Like so many charities and not for profit organisations across the country, The Hebron Trust is dependent on its Trustees to make sure that we operate in the interests of the women we are committed to supporting, as well as strategically overseeing the management and administration of the charity. So we are catching up with our fabulous Trustees, who so generously give of their time to support us, to find out a little bit more about what motivates them.

In this blog, we catch up with Nik Vitkovitch, Chartered Director and experienced business manager and consultant, whose expertise we rely on as Chair of the Trust…

How long have you been a Trustee?

Ages and ages. I became a Trustee soon after Bethany Lodge was sold, and an Extraordinary General Meeting voted against merging Hebron into another, larger charity – probably about fifteen years ago. Three of the current trustees were already on board at that time.

How did you first hear about Hebron?

When my daughter (now aged thirty-one) was still in her Moses basket, Bill Gordon came to the Bible Study group that met in our house and shared what Hebron was about, encouraging us to pray for the safe recovery of the women involved. Then I discovered that a colleague at work was deeply involved in Hebron. At that time Hebron had both a Trustee Board and a Management Board; he persuaded me to join that in about 1992.

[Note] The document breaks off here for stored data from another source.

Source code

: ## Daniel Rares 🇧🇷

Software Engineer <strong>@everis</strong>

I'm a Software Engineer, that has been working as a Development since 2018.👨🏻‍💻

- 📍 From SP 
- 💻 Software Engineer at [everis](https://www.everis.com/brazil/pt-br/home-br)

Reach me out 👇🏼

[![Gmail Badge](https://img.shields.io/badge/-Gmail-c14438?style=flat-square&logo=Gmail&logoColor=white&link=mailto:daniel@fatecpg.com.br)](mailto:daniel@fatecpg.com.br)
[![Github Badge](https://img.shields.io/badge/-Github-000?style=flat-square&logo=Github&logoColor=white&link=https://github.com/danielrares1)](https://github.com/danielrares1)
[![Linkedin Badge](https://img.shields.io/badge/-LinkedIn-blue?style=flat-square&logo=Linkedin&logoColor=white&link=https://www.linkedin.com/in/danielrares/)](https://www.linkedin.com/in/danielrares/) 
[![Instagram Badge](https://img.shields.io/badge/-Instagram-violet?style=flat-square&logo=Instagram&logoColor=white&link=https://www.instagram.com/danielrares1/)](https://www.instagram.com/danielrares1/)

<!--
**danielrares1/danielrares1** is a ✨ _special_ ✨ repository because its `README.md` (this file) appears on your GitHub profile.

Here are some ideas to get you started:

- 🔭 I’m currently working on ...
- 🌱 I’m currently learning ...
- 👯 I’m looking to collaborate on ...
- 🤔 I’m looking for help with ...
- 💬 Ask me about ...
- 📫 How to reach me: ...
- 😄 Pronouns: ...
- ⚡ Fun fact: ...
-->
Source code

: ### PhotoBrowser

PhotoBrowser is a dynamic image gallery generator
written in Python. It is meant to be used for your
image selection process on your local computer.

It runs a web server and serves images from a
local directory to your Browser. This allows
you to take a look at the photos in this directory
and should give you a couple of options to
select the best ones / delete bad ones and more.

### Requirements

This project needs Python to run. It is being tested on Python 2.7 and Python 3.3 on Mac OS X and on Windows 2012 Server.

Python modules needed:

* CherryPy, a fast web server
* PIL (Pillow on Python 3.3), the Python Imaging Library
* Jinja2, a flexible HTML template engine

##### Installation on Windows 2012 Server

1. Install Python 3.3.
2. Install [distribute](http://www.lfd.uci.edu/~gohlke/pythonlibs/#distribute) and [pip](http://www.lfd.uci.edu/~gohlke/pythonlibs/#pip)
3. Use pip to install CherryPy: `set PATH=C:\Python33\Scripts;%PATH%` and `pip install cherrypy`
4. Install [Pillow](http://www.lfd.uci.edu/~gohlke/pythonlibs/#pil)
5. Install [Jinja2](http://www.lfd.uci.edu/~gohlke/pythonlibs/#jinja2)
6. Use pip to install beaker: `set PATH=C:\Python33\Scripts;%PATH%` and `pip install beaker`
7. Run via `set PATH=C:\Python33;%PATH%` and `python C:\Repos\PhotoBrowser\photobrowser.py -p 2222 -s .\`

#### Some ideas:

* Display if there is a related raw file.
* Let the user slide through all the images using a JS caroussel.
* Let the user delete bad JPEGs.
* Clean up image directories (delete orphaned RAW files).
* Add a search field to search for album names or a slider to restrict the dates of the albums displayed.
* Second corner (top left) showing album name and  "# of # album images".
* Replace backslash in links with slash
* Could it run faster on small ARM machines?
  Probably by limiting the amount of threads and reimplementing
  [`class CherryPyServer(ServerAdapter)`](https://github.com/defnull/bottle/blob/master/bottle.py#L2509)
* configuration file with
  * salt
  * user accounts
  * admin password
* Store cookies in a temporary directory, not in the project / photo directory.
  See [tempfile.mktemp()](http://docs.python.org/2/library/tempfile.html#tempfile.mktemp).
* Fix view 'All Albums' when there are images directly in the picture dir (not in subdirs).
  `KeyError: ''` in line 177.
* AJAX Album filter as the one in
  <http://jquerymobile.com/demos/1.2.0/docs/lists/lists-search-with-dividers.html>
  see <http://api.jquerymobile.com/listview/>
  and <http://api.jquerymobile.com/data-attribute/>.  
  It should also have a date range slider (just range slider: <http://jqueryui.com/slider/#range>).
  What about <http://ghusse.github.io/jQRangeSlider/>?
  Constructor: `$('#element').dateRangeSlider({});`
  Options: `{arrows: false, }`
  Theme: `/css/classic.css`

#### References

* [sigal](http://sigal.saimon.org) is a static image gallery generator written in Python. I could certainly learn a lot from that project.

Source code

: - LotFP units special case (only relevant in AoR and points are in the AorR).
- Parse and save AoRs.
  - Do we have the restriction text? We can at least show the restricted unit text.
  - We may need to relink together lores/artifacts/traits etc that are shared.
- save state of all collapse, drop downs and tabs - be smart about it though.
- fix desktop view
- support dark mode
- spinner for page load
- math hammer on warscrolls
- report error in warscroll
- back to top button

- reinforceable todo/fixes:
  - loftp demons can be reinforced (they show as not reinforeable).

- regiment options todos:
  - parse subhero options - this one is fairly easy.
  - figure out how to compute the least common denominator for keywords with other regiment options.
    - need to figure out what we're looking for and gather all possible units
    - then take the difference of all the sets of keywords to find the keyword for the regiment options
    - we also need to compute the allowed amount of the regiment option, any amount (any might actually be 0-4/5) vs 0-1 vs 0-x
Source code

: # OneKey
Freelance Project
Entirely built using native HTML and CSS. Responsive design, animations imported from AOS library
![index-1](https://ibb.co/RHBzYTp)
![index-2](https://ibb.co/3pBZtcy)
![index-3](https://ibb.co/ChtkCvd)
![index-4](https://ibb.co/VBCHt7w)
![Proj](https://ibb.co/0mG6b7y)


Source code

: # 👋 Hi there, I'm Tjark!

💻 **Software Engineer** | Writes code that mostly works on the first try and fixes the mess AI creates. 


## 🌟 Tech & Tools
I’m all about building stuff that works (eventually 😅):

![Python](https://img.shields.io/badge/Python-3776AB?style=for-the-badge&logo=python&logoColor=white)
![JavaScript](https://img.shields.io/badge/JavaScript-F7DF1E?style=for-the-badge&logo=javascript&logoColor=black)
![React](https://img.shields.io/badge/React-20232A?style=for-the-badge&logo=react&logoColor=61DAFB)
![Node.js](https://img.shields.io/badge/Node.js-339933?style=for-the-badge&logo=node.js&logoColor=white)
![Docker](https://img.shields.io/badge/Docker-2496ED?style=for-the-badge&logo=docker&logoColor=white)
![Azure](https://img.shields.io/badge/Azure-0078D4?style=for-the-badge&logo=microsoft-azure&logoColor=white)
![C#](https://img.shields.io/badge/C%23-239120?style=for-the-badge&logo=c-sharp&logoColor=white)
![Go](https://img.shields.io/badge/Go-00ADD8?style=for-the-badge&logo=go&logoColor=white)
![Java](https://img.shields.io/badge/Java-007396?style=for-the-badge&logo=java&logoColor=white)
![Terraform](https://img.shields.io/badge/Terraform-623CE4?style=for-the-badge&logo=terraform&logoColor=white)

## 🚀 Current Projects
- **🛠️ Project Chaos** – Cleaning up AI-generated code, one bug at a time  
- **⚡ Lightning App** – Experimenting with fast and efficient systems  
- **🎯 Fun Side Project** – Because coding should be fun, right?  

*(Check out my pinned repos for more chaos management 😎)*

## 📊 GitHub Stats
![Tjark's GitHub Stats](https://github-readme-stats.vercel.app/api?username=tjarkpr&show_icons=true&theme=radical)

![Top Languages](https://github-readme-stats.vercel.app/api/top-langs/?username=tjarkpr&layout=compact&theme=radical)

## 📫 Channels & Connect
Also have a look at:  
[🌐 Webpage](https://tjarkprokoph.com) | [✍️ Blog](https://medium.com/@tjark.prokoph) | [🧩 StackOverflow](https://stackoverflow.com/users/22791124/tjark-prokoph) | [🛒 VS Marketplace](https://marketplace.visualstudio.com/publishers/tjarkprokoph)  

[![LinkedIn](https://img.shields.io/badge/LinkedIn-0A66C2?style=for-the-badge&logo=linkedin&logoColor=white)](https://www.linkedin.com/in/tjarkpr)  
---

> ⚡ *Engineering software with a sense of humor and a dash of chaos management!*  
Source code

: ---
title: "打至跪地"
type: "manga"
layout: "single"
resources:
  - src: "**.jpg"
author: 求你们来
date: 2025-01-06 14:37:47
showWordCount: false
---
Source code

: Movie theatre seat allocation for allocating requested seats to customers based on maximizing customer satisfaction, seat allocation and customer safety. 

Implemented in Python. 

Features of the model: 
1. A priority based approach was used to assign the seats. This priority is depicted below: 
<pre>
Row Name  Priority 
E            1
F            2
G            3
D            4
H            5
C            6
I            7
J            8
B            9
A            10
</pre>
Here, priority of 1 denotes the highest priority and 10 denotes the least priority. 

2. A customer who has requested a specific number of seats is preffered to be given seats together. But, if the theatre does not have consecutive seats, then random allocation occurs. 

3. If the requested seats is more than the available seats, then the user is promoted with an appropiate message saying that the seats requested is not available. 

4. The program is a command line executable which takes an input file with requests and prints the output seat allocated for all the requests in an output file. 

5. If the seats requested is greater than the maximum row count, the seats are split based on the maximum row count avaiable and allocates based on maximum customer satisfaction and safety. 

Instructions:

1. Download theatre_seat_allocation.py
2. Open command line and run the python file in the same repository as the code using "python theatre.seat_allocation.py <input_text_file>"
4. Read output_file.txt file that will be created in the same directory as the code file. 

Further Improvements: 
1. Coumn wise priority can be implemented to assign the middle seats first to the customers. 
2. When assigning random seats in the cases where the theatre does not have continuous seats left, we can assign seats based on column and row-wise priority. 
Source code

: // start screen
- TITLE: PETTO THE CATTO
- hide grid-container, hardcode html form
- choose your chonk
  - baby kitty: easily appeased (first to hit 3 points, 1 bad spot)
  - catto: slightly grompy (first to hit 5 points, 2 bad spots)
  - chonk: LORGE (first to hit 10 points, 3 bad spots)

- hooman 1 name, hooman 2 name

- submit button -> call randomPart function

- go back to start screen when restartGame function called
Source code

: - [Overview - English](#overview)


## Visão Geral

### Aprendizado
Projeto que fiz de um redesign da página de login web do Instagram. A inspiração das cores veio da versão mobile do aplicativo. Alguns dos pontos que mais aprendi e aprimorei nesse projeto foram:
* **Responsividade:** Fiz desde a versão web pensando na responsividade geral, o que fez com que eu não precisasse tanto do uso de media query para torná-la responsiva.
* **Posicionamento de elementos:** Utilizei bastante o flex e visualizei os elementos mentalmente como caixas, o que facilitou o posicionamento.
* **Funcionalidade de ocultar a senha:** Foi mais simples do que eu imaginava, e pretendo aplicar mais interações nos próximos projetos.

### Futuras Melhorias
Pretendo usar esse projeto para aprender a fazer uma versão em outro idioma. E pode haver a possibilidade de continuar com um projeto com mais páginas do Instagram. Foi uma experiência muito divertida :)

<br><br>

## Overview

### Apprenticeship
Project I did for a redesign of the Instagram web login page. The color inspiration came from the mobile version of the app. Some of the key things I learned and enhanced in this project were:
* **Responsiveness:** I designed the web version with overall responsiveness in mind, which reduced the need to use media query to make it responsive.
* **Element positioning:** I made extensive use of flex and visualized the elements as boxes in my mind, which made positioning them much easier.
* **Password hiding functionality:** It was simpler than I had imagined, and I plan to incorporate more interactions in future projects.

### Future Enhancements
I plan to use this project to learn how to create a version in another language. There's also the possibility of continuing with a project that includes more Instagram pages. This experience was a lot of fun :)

What were your first impressions when you visited?

Organised chaos. I recall meetings held in a swirl of activity, busyness and laughter.

What about Hebron are you most proud of?

The fact that it’s still operating, still meeting needs, and that it’s amongst the most effective rehabs in England.

When describing Hebron House to people who haven’t heard of it what messages are you keen to get across?

Firstly, thinking that addiction is a self-inflicted problem or a lifestyle choice simply misses the mark. Secondly, that what Hebron does, works; it really is through the countless acts of kindness that are built into the programme and fundamental to the culture of the Trust that we help people start to change.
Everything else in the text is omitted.